AIM OF THE TASK
Of all the lines in the entries below, give again exactly those starting at the line containing "the isomorphism classes" and ending at the line containing "Recall that we", both ends included, and no others.

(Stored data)
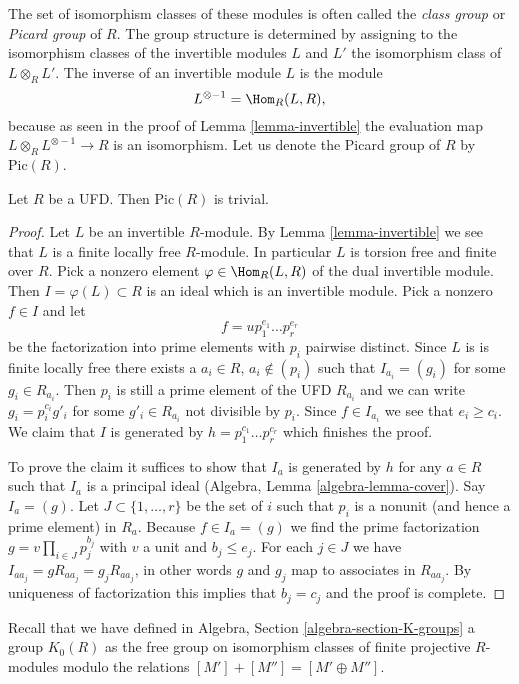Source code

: \noindent
The set of isomorphism classes of these
modules is often called the {\it class group} or {\it Picard group}
of $R$. The group structure is determined by assigning to
the isomorphism classes of the invertible modules $L$ and $L'$
the isomorphism class of $L \otimes_R L'$.
The inverse of an invertible module $L$ is the module
$$
L^{\otimes -1} = \Hom_R(L, R),
$$
because as seen in the proof of Lemma \ref{lemma-invertible}
the evaluation map $L \otimes_R L^{\otimes -1} \to R$ is an isomorphism.
Let us denote the Picard group of $R$ by $\text{Pic}(R)$.

\begin{lemma}
\label{lemma-UFD-Pic-trivial}
Let $R$ be a UFD. Then $\text{Pic}(R)$ is trivial.
\end{lemma}

\begin{proof}
Let $L$ be an invertible $R$-module. By Lemma \ref{lemma-invertible}
we see that $L$ is a finite locally free $R$-module. In particular
$L$ is torsion free and finite over $R$. Pick a nonzero element
$\varphi \in \Hom_R(L, R)$ of the dual invertible module.
Then $I = \varphi(L) \subset R$ is an ideal which is an invertible module.
Pick a nonzero $f \in I$ and let
$$
f = u p_1^{e_1} \ldots p_r^{e_r}
$$
be the factorization into prime elements with $p_i$ pairwise distinct.
Since $L$ is is finite locally free there exists a $a_i \in R$,
$a_i \not \in (p_i)$ such that $I_{a_i} = (g_i)$ for some $g_i \in R_{a_i}$.
Then $p_i$ is still a prime element of the UFD $R_{a_i}$ and
we can write $g_i = p_i^{c_i} g'_i$ for some $g'_i \in R_{a_i}$
not divisible by $p_i$. Since $f \in I_{a_i}$ we see that $e_i \geq c_i$.
We claim that $I$ is generated by $h = p_1^{c_1} \ldots p_r^{c_r}$ which
finishes the proof.

\medskip\noindent
To prove the claim it suffices to show that $I_a$ is generated by $h$
for any $a \in R$ such that $I_a$ is a principal ideal
(Algebra, Lemma \ref{algebra-lemma-cover}). Say $I_a = (g)$.
Let $J \subset \{1, \ldots, r\}$ be the set of $i$ such that
$p_i$ is a nonunit (and hence a prime element) in $R_a$. Because
$f \in I_a = (g)$ we find the prime factorization
$g = v \prod_{i \in J} p_j^{b_j}$
with $v$ a unit and $b_j \leq e_j$. For each $j \in J$ we have
$I_{aa_j} = g R_{aa_j} = g_j R_{aa_j}$, in other words
$g$ and $g_j$ map to associates in $R_{aa_j}$. By uniqueness
of factorization this implies that $b_j = c_j$ and the proof is complete.
\end{proof}

\noindent
Recall that we have defined in Algebra, Section \ref{algebra-section-K-groups}
a group $K_0(R)$ as the free group on isomorphism classes
of finite projective $R$-modules modulo the relations
$[M'] + [M''] = [M' \oplus M'']$.

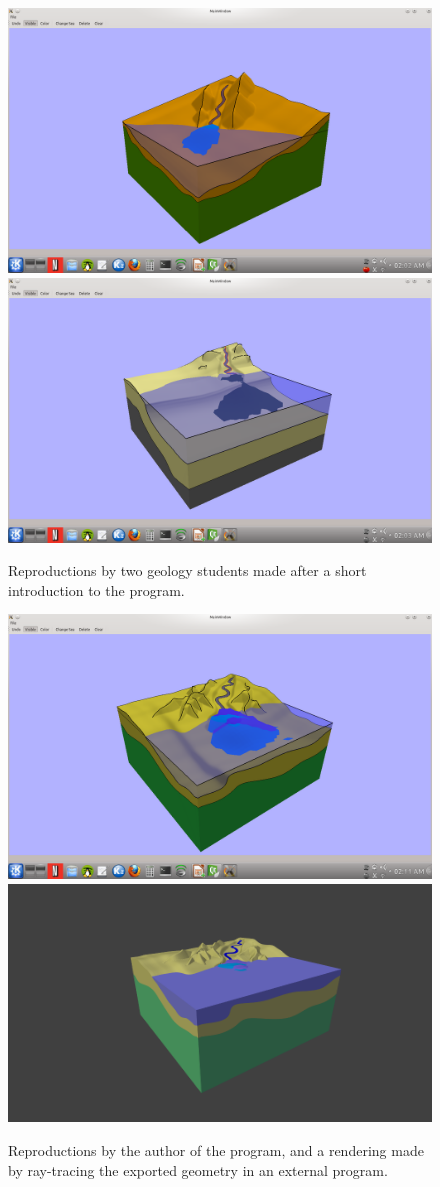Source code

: \documentclass[a4paper,12pt]{report}
\begin{document}
\begin{figure}
\includegraphics[trim = 90mm 22mm 80mm 30mm, clip,width=.5\linewidth]{thesis/resultsSection/sketch/user.png}
\includegraphics[trim = 90mm 22mm 80mm 30mm, clip,width=.5\linewidth]{thesis/resultsSection/sketch/user2.png}
 \caption{Reproductions by two geology students made after a short introduction to the program.}
 \label{fig:sketchRepro}
\end{figure}

\begin{figure}
\includegraphics[trim = 90mm 22mm 80mm 30mm, clip,width=.5\linewidth]{thesis/resultsSection/sketch/author.png}
\includegraphics[trim = 40mm 0mm 30mm 9mm, clip,width=.5\linewidth]{thesis/resultsSection/sketch/authorBlend.png}
 \caption{Reproductions by the author of the program, and a rendering made by ray-tracing the exported geometry in an external program.}
 \label{fig:sketchRepro2}
\end{figure}
\end{document}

RESPONSE BOX
the isomorphism classes of the invertible modules $L$ and $L'$
the isomorphism class of $L \otimes_R L'$.
The inverse of an invertible module $L$ is the module
$$
L^{\otimes -1} = \Hom_R(L, R),
$$
because as seen in the proof of Lemma \ref{lemma-invertible}
the evaluation map $L \otimes_R L^{\otimes -1} \to R$ is an isomorphism.
Let us denote the Picard group of $R$ by $\text{Pic}(R)$.

\begin{lemma}
\label{lemma-UFD-Pic-trivial}
Let $R$ be a UFD. Then $\text{Pic}(R)$ is trivial.
\end{lemma}

\begin{proof}
Let $L$ be an invertible $R$-module. By Lemma \ref{lemma-invertible}
we see that $L$ is a finite locally free $R$-module. In particular
$L$ is torsion free and finite over $R$. Pick a nonzero element
$\varphi \in \Hom_R(L, R)$ of the dual invertible module.
Then $I = \varphi(L) \subset R$ is an ideal which is an invertible module.
Pick a nonzero $f \in I$ and let
$$
f = u p_1^{e_1} \ldots p_r^{e_r}
$$
be the factorization into prime elements with $p_i$ pairwise distinct.
Since $L$ is is finite locally free there exists a $a_i \in R$,
$a_i \not \in (p_i)$ such that $I_{a_i} = (g_i)$ for some $g_i \in R_{a_i}$.
Then $p_i$ is still a prime element of the UFD $R_{a_i}$ and
we can write $g_i = p_i^{c_i} g'_i$ for some $g'_i \in R_{a_i}$
not divisible by $p_i$. Since $f \in I_{a_i}$ we see that $e_i \geq c_i$.
We claim that $I$ is generated by $h = p_1^{c_1} \ldots p_r^{c_r}$ which
finishes the proof.

\medskip\noindent
To prove the claim it suffices to show that $I_a$ is generated by $h$
for any $a \in R$ such that $I_a$ is a principal ideal
(Algebra, Lemma \ref{algebra-lemma-cover}). Say $I_a = (g)$.
Let $J \subset \{1, \ldots, r\}$ be the set of $i$ such that
$p_i$ is a nonunit (and hence a prime element) in $R_a$. Because
$f \in I_a = (g)$ we find the prime factorization
$g = v \prod_{i \in J} p_j^{b_j}$
with $v$ a unit and $b_j \leq e_j$. For each $j \in J$ we have
$I_{aa_j} = g R_{aa_j} = g_j R_{aa_j}$, in other words
$g$ and $g_j$ map to associates in $R_{aa_j}$. By uniqueness
of factorization this implies that $b_j = c_j$ and the proof is complete.
\end{proof}

\noindent
Recall that we have defined in Algebra, Section \ref{algebra-section-K-groups}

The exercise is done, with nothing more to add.